Enhancement of the apparent solubility and bioavailability of Tadalafil nanoparticles via antisolvent precipitation

Qiuhong Rao, Zhenwen Qiu, Deen Huang, Tiejun Lu, Zhenyu Jason Zhang, Dandong Luo, Piaopiao Pan, Lei Zhang, Yingyan Liu, Shixia Guan, Qingguo Li
European Journal of Pharmaceutical Sciences 2018 December 12
The ability to increase the bioavailability and dissolution of poorly soluble hydrophobic drugs has been a major challenge for pharmaceutical development. This study shows that the dissolution rate, apparent solubility and oral bioavailability of tadalafil (Td) can be improved by nano-sized amorphous particles prepared by using antisolvent precipitation. Acetone and an acetone-water solution (v:v, 9:1) were selected as solvents, with deionized water as the antisolvent.

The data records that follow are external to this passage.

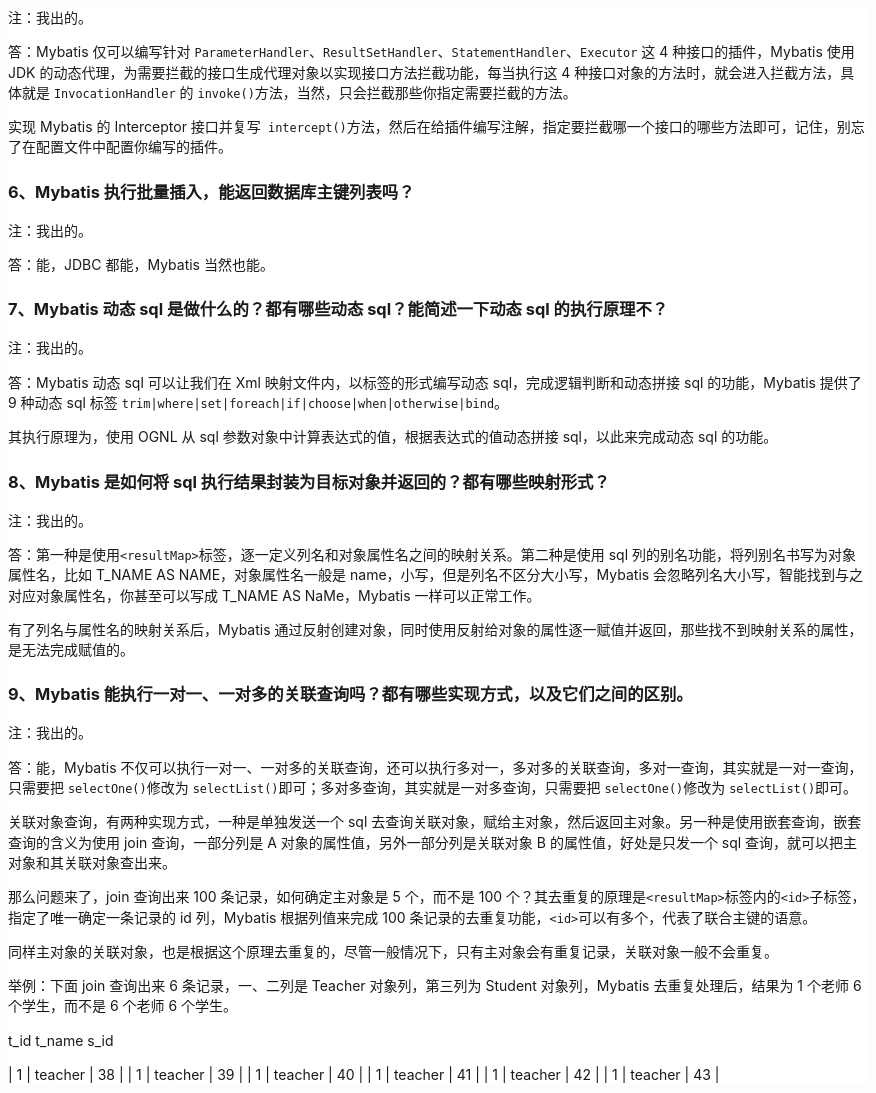 注：我出的。

答：Mybatis 仅可以编写针对 `ParameterHandler`、`ResultSetHandler`、`StatementHandler`、`Executor` 这 4 种接口的插件，Mybatis 使用 JDK 的动态代理，为需要拦截的接口生成代理对象以实现接口方法拦截功能，每当执行这 4 种接口对象的方法时，就会进入拦截方法，具体就是 `InvocationHandler` 的 `invoke()`方法，当然，只会拦截那些你指定需要拦截的方法。

实现 Mybatis 的 Interceptor 接口并复写` intercept()`方法，然后在给插件编写注解，指定要拦截哪一个接口的哪些方法即可，记住，别忘了在配置文件中配置你编写的插件。

### 6、Mybatis 执行批量插入，能返回数据库主键列表吗？

注：我出的。

答：能，JDBC 都能，Mybatis 当然也能。

### 7、Mybatis 动态 sql 是做什么的？都有哪些动态 sql？能简述一下动态 sql 的执行原理不？

注：我出的。

答：Mybatis 动态 sql 可以让我们在 Xml 映射文件内，以标签的形式编写动态 sql，完成逻辑判断和动态拼接 sql 的功能，Mybatis 提供了 9 种动态 sql 标签 `trim|where|set|foreach|if|choose|when|otherwise|bind`。

其执行原理为，使用 OGNL 从 sql 参数对象中计算表达式的值，根据表达式的值动态拼接 sql，以此来完成动态 sql 的功能。

### 8、Mybatis 是如何将 sql 执行结果封装为目标对象并返回的？都有哪些映射形式？

注：我出的。

答：第一种是使用`<resultMap>`标签，逐一定义列名和对象属性名之间的映射关系。第二种是使用 sql 列的别名功能，将列别名书写为对象属性名，比如 T_NAME AS NAME，对象属性名一般是 name，小写，但是列名不区分大小写，Mybatis 会忽略列名大小写，智能找到与之对应对象属性名，你甚至可以写成 T_NAME AS NaMe，Mybatis 一样可以正常工作。

有了列名与属性名的映射关系后，Mybatis 通过反射创建对象，同时使用反射给对象的属性逐一赋值并返回，那些找不到映射关系的属性，是无法完成赋值的。

### 9、Mybatis 能执行一对一、一对多的关联查询吗？都有哪些实现方式，以及它们之间的区别。

注：我出的。

答：能，Mybatis 不仅可以执行一对一、一对多的关联查询，还可以执行多对一，多对多的关联查询，多对一查询，其实就是一对一查询，只需要把 `selectOne()`修改为 `selectList()`即可；多对多查询，其实就是一对多查询，只需要把 `selectOne()`修改为 `selectList()`即可。

关联对象查询，有两种实现方式，一种是单独发送一个 sql 去查询关联对象，赋给主对象，然后返回主对象。另一种是使用嵌套查询，嵌套查询的含义为使用 join 查询，一部分列是 A 对象的属性值，另外一部分列是关联对象 B 的属性值，好处是只发一个 sql 查询，就可以把主对象和其关联对象查出来。

那么问题来了，join 查询出来 100 条记录，如何确定主对象是 5 个，而不是 100 个？其去重复的原理是`<resultMap>`标签内的`<id>`子标签，指定了唯一确定一条记录的 id 列，Mybatis 根据<id>列值来完成 100 条记录的去重复功能，`<id>`可以有多个，代表了联合主键的语意。

同样主对象的关联对象，也是根据这个原理去重复的，尽管一般情况下，只有主对象会有重复记录，关联对象一般不会重复。

举例：下面 join 查询出来 6 条记录，一、二列是 Teacher 对象列，第三列为 Student 对象列，Mybatis 去重复处理后，结果为 1 个老师 6 个学生，而不是 6 个老师 6 个学生。

 t_id t_name s_id

| 1 | teacher | 38 |
| 1 | teacher | 39 |
| 1 | teacher | 40 |
| 1 | teacher | 41 |
| 1 | teacher | 42 |
| 1 | teacher | 43 |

The antisolvent precipitation process was conducted at a constant drug concentration of 10 mg/mL, at temperatures of 5, 10 and 15 °C and at volume ratios of antisolvent to solvent (AS/S) of 5, 8 and 10. Solid dispersion was achieved by dissolving the polymer in the antisolvent prior to the precipitation and by spray drying the suspension after the antisolvent precipitation process. The selected polymers were HPMC, VA64, and PVPK30 at concentrations of 33, 100 and 300 mg per 100 ml of water (equivalent to weight ratios of drug-to-polymer of 1:3, 1:1 and 3:1, respectively). The solid dispersions were characterized by scanning electron microscopy (SEM), X-ray powder diffraction (XRPD), differential scanning calorimetry (DSC) and fourier transform infrared spectroscopy (FT-IR). The improvements in the dissolution rate, equilibrium solubility, apparent solubility and bioavailability were tested and compared with unprocessed Td. Td particles in the suspension (before spray drying) were 200 nm, and the obtained Td solid dispersion had a size of approximately 5-10 μm. The XRPD, DSC and FT-IR analyses confirmed that the prepared Td particles in the solid dispersions were amorphous. The solid dispersion obtained using the optimized process conditions exhibited 8.5 times faster dissolution rates in the first minute of dissolution, 22 times greater apparent solubility at 10 min and a 3.67-fold increase in oral bioavailability than the as-received Td. The present work demonstrated that low temperature antisolvent precipitation technique has excellent potential to prepare nano-sized amorphous particles with a faster release and a higher bioavailability.